Congo's religious leaders seek inter-faith intervention to stop conflict
JOHANNESBURG, South Africa/GENEVA, 27 April 2005 (LWI) - Religious leaders have warned of imminent escalation of conflict in the eastern region of the Democratic Republic of Congo (DRC). They are appealing for immediate intervention by an Inter-Faith Action for Peace in Africa (IFAPA) mission and representatives of international peace agencies.
Rev. Gilbert Boissa, leader of the DRC delegation to the Second IFAPA Summit near Johannesburg, April 21-25, urged religious leaders to appeal to political leadership in the DRC, Uganda and Rwanda to urgently address the issue of security especially in Eastern DRC.
He noted that arms' smuggling was on the rise as poverty levels increased in a region where HIV/AIDS prevalence had risen among the youth since the current fighting between militia groups and government forces broke out in 1998. Some 3.3 million people, mostly women, children and the elderly, are estimated to have died mostly from disease and starvation, and over two million people have been displaced. Only concerted efforts by the top leadership of the three Great Lakes Region countries, Boissa said, could stop the conflict over the control of resources and struggle for political power.

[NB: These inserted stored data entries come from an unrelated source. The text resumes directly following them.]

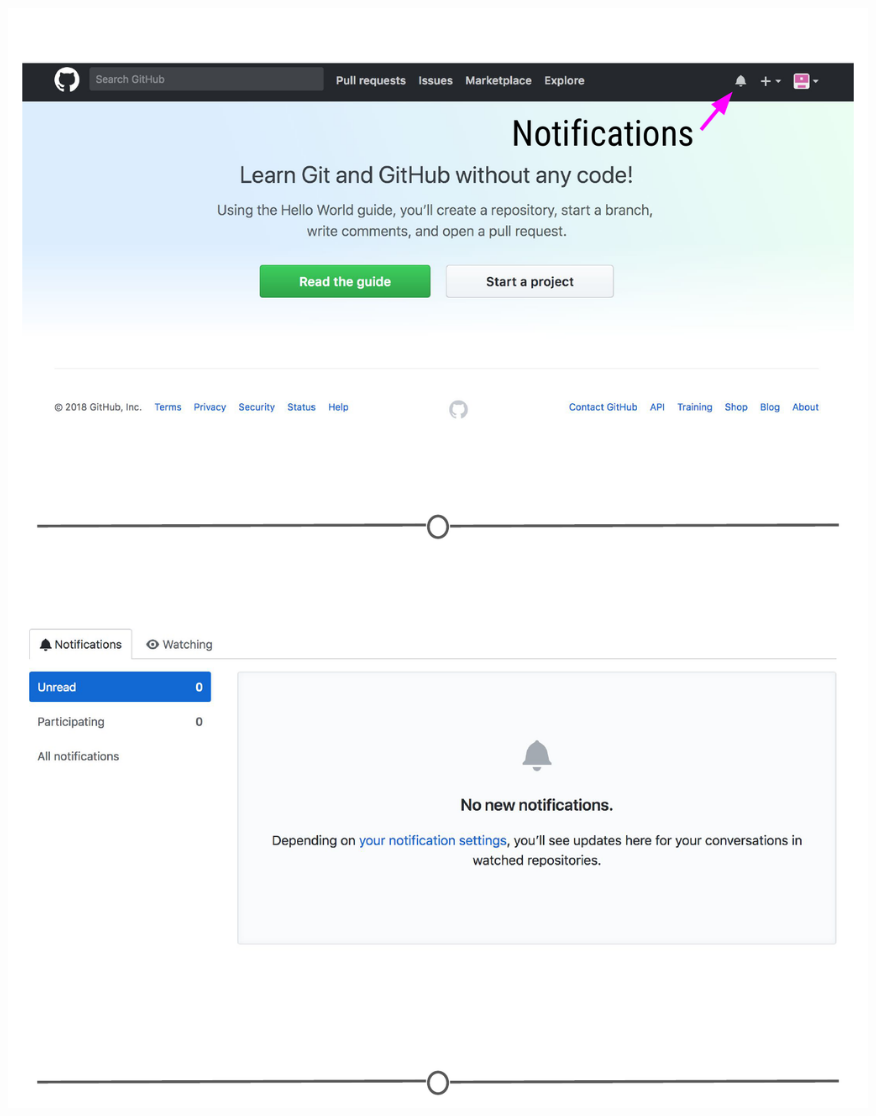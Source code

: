 ![**Location of the bell icon**](resources/images/11_DST_GitHub_and_git/11_DST_GitHub_and_git-13.PNG)

![**Your notifications**](resources/images/11_DST_GitHub_and_git/11_DST_GitHub_and_git-14.PNG)
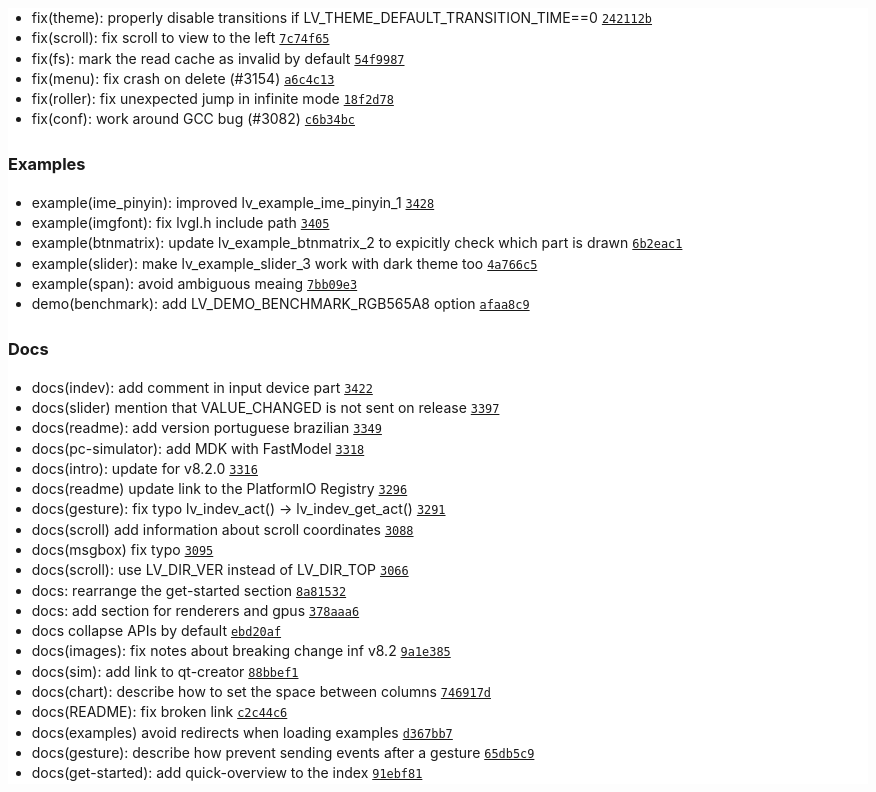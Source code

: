 - fix(theme): properly disable transitions if LV_THEME_DEFAULT_TRANSITION_TIME==0 [`242112b`](https://github.com/lvgl/lvgl/commit/242112b2df8b6cc12aa9920cc3b2fdc9a11d807f)
- fix(scroll): fix scroll to view to the left [`7c74f65`](https://github.com/lvgl/lvgl/commit/7c74f6556abbc299a79b1490c06151a43c902f61)
- fix(fs): mark the read cache as invalid by default [`54f9987`](https://github.com/lvgl/lvgl/commit/54f99870b3cac619fb7057618637d7ee19d58bb3)
- fix(menu): fix crash on delete (#3154) [`a6c4c13`](https://github.com/lvgl/lvgl/commit/a6c4c134902f9a4c156672a70108e809b58fa18c)
- fix(roller): fix unexpected jump in infinite mode [`18f2d78`](https://github.com/lvgl/lvgl/commit/18f2d78728c758179e4ef01ebc632da4e1263be7)
- fix(conf): work around GCC bug (#3082) [`c6b34bc`](https://github.com/lvgl/lvgl/commit/c6b34bc85bb6f5e57e1c87857e03d1a0bd225e4c)

### Examples
- example(ime_pinyin): improved lv_example_ime_pinyin_1 [`3428`](https://github.com/lvgl/lvgl/pull/3428)
- example(imgfont): fix lvgl.h include path [`3405`](https://github.com/lvgl/lvgl/pull/3405)
- example(btnmatrix): update lv_example_btnmatrix_2 to expicitly check which part is drawn [`6b2eac1`](https://github.com/lvgl/lvgl/commit/6b2eac1dd70df62916b46cee8d4b981ff088b1a7)
- example(slider): make lv_example_slider_3 work with dark theme too [`4a766c5`](https://github.com/lvgl/lvgl/commit/4a766c516db7c2572a075ec5ffe748d30af8c7b9)
- example(span): avoid ambiguous meaing [`7bb09e3`](https://github.com/lvgl/lvgl/commit/7bb09e358026aff3d55d881237624baac77db890)
- demo(benchmark): add LV_DEMO_BENCHMARK_RGB565A8 option [`afaa8c9`](https://github.com/lvgl/lvgl/commit/afaa8c93006a88db9f115b2b318eef790928d2a6)

### Docs

- docs(indev): add comment in input device part [`3422`](https://github.com/lvgl/lvgl/pull/3422)
- docs(slider) mention that VALUE_CHANGED is not sent on release [`3397`](https://github.com/lvgl/lvgl/pull/3397)
- docs(readme): add version portuguese brazilian [`3349`](https://github.com/lvgl/lvgl/pull/3349)
- docs(pc-simulator): add MDK with FastModel [`3318`](https://github.com/lvgl/lvgl/pull/3318)
- docs(intro): update for v8.2.0 [`3316`](https://github.com/lvgl/lvgl/pull/3316)
- docs(readme) update link to the PlatformIO Registry [`3296`](https://github.com/lvgl/lvgl/pull/3296)
- docs(gesture): fix typo lv_indev_act() -&gt; lv_indev_get_act() [`3291`](https://github.com/lvgl/lvgl/pull/3291)
- docs(scroll) add information about scroll coordinates [`3088`](https://github.com/lvgl/lvgl/pull/3088)
- docs(msgbox) fix typo [`3095`](https://github.com/lvgl/lvgl/pull/3095)
- docs(scroll): use LV_DIR_VER instead of LV_DIR_TOP [`3066`](https://github.com/lvgl/lvgl/pull/3066)
- docs: rearrange the get-started section [`8a81532`](https://github.com/lvgl/lvgl/commit/8a8153219163b689e8f96d6a97c1f128eefd7ce2)
- docs: add section for renderers and gpus [`378aaa6`](https://github.com/lvgl/lvgl/commit/378aaa637bdcaef8f06667ab9d56c914e0a61beb)
- docs collapse APIs by default [`ebd20af`](https://github.com/lvgl/lvgl/commit/ebd20af6e9cbd68230f49b6c85d940569a7db81c)
- docs(images): fix notes about breaking change inf v8.2 [`9a1e385`](https://github.com/lvgl/lvgl/commit/9a1e385b2b3498ed70704bf0ed33e4bd263747d8)
- docs(sim): add link to qt-creator [`88bbef1`](https://github.com/lvgl/lvgl/commit/88bbef14bf69725a1ab62bffa6ab79355ea31c2d)
- docs(chart): describe how to set the space between columns [`746917d`](https://github.com/lvgl/lvgl/commit/746917dcca74c53f6b2dc3849c9d588a0bf91b60)
- docs(README): fix broken link [`c2c44c6`](https://github.com/lvgl/lvgl/commit/c2c44c68ee69cdee16fce7833cbf6d6dc0d551ab)
- docs(examples) avoid redirects when loading examples [`d367bb7`](https://github.com/lvgl/lvgl/commit/d367bb7cf17dc34863f4439bba9b66a820088951)
- docs(gesture): describe how prevent sending events after a gesture [`65db5c9`](https://github.com/lvgl/lvgl/commit/65db5c99e05f86d2ec69ebae9f1fc50fe30a3145)
- docs(get-started): add quick-overview to the index [`91ebf81`](https://github.com/lvgl/lvgl/commit/91ebf810aacfe972f0ae140a1a61031eea9cda0c)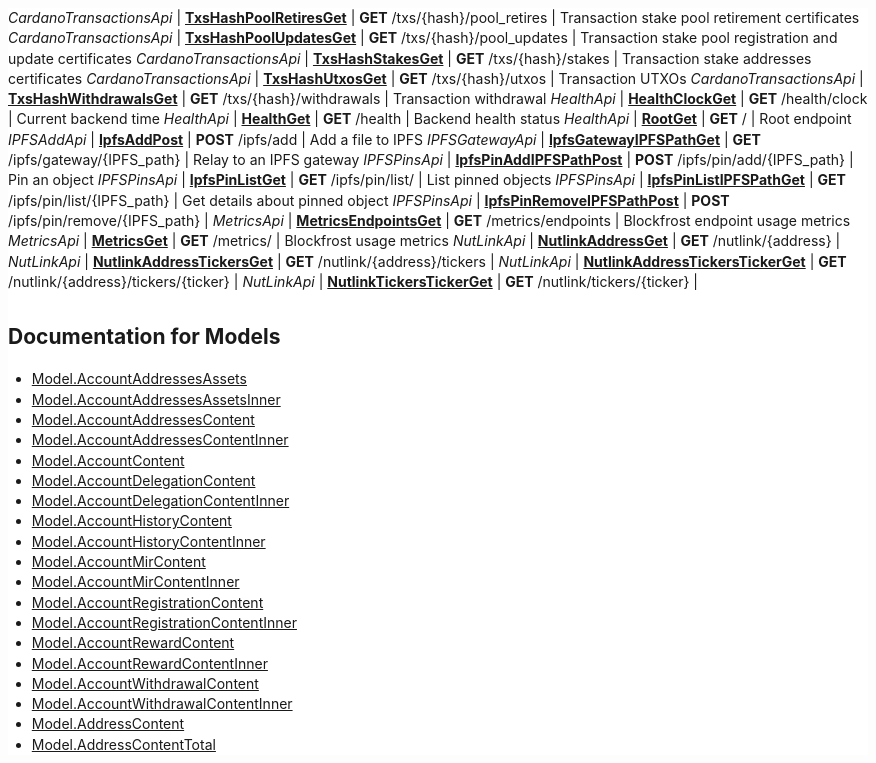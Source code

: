 *CardanoTransactionsApi* | [**TxsHashPoolRetiresGet**](docs/CardanoTransactionsApi.md#txshashpoolretiresget) | **GET** /txs/{hash}/pool_retires | Transaction stake pool retirement certificates
*CardanoTransactionsApi* | [**TxsHashPoolUpdatesGet**](docs/CardanoTransactionsApi.md#txshashpoolupdatesget) | **GET** /txs/{hash}/pool_updates | Transaction stake pool registration and update certificates
*CardanoTransactionsApi* | [**TxsHashStakesGet**](docs/CardanoTransactionsApi.md#txshashstakesget) | **GET** /txs/{hash}/stakes | Transaction stake addresses certificates
*CardanoTransactionsApi* | [**TxsHashUtxosGet**](docs/CardanoTransactionsApi.md#txshashutxosget) | **GET** /txs/{hash}/utxos | Transaction UTXOs
*CardanoTransactionsApi* | [**TxsHashWithdrawalsGet**](docs/CardanoTransactionsApi.md#txshashwithdrawalsget) | **GET** /txs/{hash}/withdrawals | Transaction withdrawal
*HealthApi* | [**HealthClockGet**](docs/HealthApi.md#healthclockget) | **GET** /health/clock | Current backend time
*HealthApi* | [**HealthGet**](docs/HealthApi.md#healthget) | **GET** /health | Backend health status
*HealthApi* | [**RootGet**](docs/HealthApi.md#rootget) | **GET** / | Root endpoint
*IPFSAddApi* | [**IpfsAddPost**](docs/IPFSAddApi.md#ipfsaddpost) | **POST** /ipfs/add | Add a file to IPFS
*IPFSGatewayApi* | [**IpfsGatewayIPFSPathGet**](docs/IPFSGatewayApi.md#ipfsgatewayipfspathget) | **GET** /ipfs/gateway/{IPFS_path} | Relay to an IPFS gateway
*IPFSPinsApi* | [**IpfsPinAddIPFSPathPost**](docs/IPFSPinsApi.md#ipfspinaddipfspathpost) | **POST** /ipfs/pin/add/{IPFS_path} | Pin an object
*IPFSPinsApi* | [**IpfsPinListGet**](docs/IPFSPinsApi.md#ipfspinlistget) | **GET** /ipfs/pin/list/ | List pinned objects
*IPFSPinsApi* | [**IpfsPinListIPFSPathGet**](docs/IPFSPinsApi.md#ipfspinlistipfspathget) | **GET** /ipfs/pin/list/{IPFS_path} | Get details about pinned object
*IPFSPinsApi* | [**IpfsPinRemoveIPFSPathPost**](docs/IPFSPinsApi.md#ipfspinremoveipfspathpost) | **POST** /ipfs/pin/remove/{IPFS_path} | 
*MetricsApi* | [**MetricsEndpointsGet**](docs/MetricsApi.md#metricsendpointsget) | **GET** /metrics/endpoints | Blockfrost endpoint usage metrics
*MetricsApi* | [**MetricsGet**](docs/MetricsApi.md#metricsget) | **GET** /metrics/ | Blockfrost usage metrics
*NutLinkApi* | [**NutlinkAddressGet**](docs/NutLinkApi.md#nutlinkaddressget) | **GET** /nutlink/{address} | 
*NutLinkApi* | [**NutlinkAddressTickersGet**](docs/NutLinkApi.md#nutlinkaddresstickersget) | **GET** /nutlink/{address}/tickers | 
*NutLinkApi* | [**NutlinkAddressTickersTickerGet**](docs/NutLinkApi.md#nutlinkaddresstickerstickerget) | **GET** /nutlink/{address}/tickers/{ticker} | 
*NutLinkApi* | [**NutlinkTickersTickerGet**](docs/NutLinkApi.md#nutlinktickerstickerget) | **GET** /nutlink/tickers/{ticker} | 

<a name="documentation-for-models"></a>
## Documentation for Models

 - [Model.AccountAddressesAssets](docs/AccountAddressesAssets.md)
 - [Model.AccountAddressesAssetsInner](docs/AccountAddressesAssetsInner.md)
 - [Model.AccountAddressesContent](docs/AccountAddressesContent.md)
 - [Model.AccountAddressesContentInner](docs/AccountAddressesContentInner.md)
 - [Model.AccountContent](docs/AccountContent.md)
 - [Model.AccountDelegationContent](docs/AccountDelegationContent.md)
 - [Model.AccountDelegationContentInner](docs/AccountDelegationContentInner.md)
 - [Model.AccountHistoryContent](docs/AccountHistoryContent.md)
 - [Model.AccountHistoryContentInner](docs/AccountHistoryContentInner.md)
 - [Model.AccountMirContent](docs/AccountMirContent.md)
 - [Model.AccountMirContentInner](docs/AccountMirContentInner.md)
 - [Model.AccountRegistrationContent](docs/AccountRegistrationContent.md)
 - [Model.AccountRegistrationContentInner](docs/AccountRegistrationContentInner.md)
 - [Model.AccountRewardContent](docs/AccountRewardContent.md)
 - [Model.AccountRewardContentInner](docs/AccountRewardContentInner.md)
 - [Model.AccountWithdrawalContent](docs/AccountWithdrawalContent.md)
 - [Model.AccountWithdrawalContentInner](docs/AccountWithdrawalContentInner.md)
 - [Model.AddressContent](docs/AddressContent.md)
 - [Model.AddressContentTotal](docs/AddressContentTotal.md)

There was calm following the IFAPA peace mission in October 2004 but the security situation had deteriorated in recent months, Boissa noted.
Indeed the "Kopanong Manifesto" adopted by religious leaders attending the Second IFAPA Summit, underlined the need to continue with such solidarity visits, saying they had given encouragement and inspiration both to those who participated in them and their hosts. Immediate intervention was also called for in view of the conflict in northern Uganda, Togo and Burundi.
However, further follow-up on such visits is needed in order to build on the existing opportunities and fulfill the expectations created. Delegates attending the second summit expressed appreciation for the IFAPA delegation visit to Southern Sudan last March, and also called for a similar visit to Northern Sudan. They noted that while the 2005 peace agreement signed between the Sudan People's Liberation Army/Movement and the Khartoum Government was a significant step, sustaining peace remained a major concern. (See http://www.lutheranworld.org/News/LWI/EN/1633.EN.html
Religious representatives from Uganda urged immediate intervention in the northern part of the country, where nearly two decades of rebel insurgency between the Lord's Resistance Army (LRA) and government forces has displaced 90 percent of the population. Not only are 1.5 million internally displaced persons forced to live in overcrowded camps under inhumane conditions, but security continues to be a major concern. Children are abducted and brutalized into fighters, with the girls also being turned into sex slaves. The people are subjected to further ambushes, massacres and torching of huts, they said.
Rev. Macleord Baker Ochola II, representing the Acholi Religious Leaders' Peace Initiative at the IFAPA summit, expressed hope that peace in Southern Sudan would positively impact on similar initiatives in northern Uganda. The LRA operates from bases in Southern Sudan, remarked Ocholla II, who led the inter-faith delegation visit to Sudan.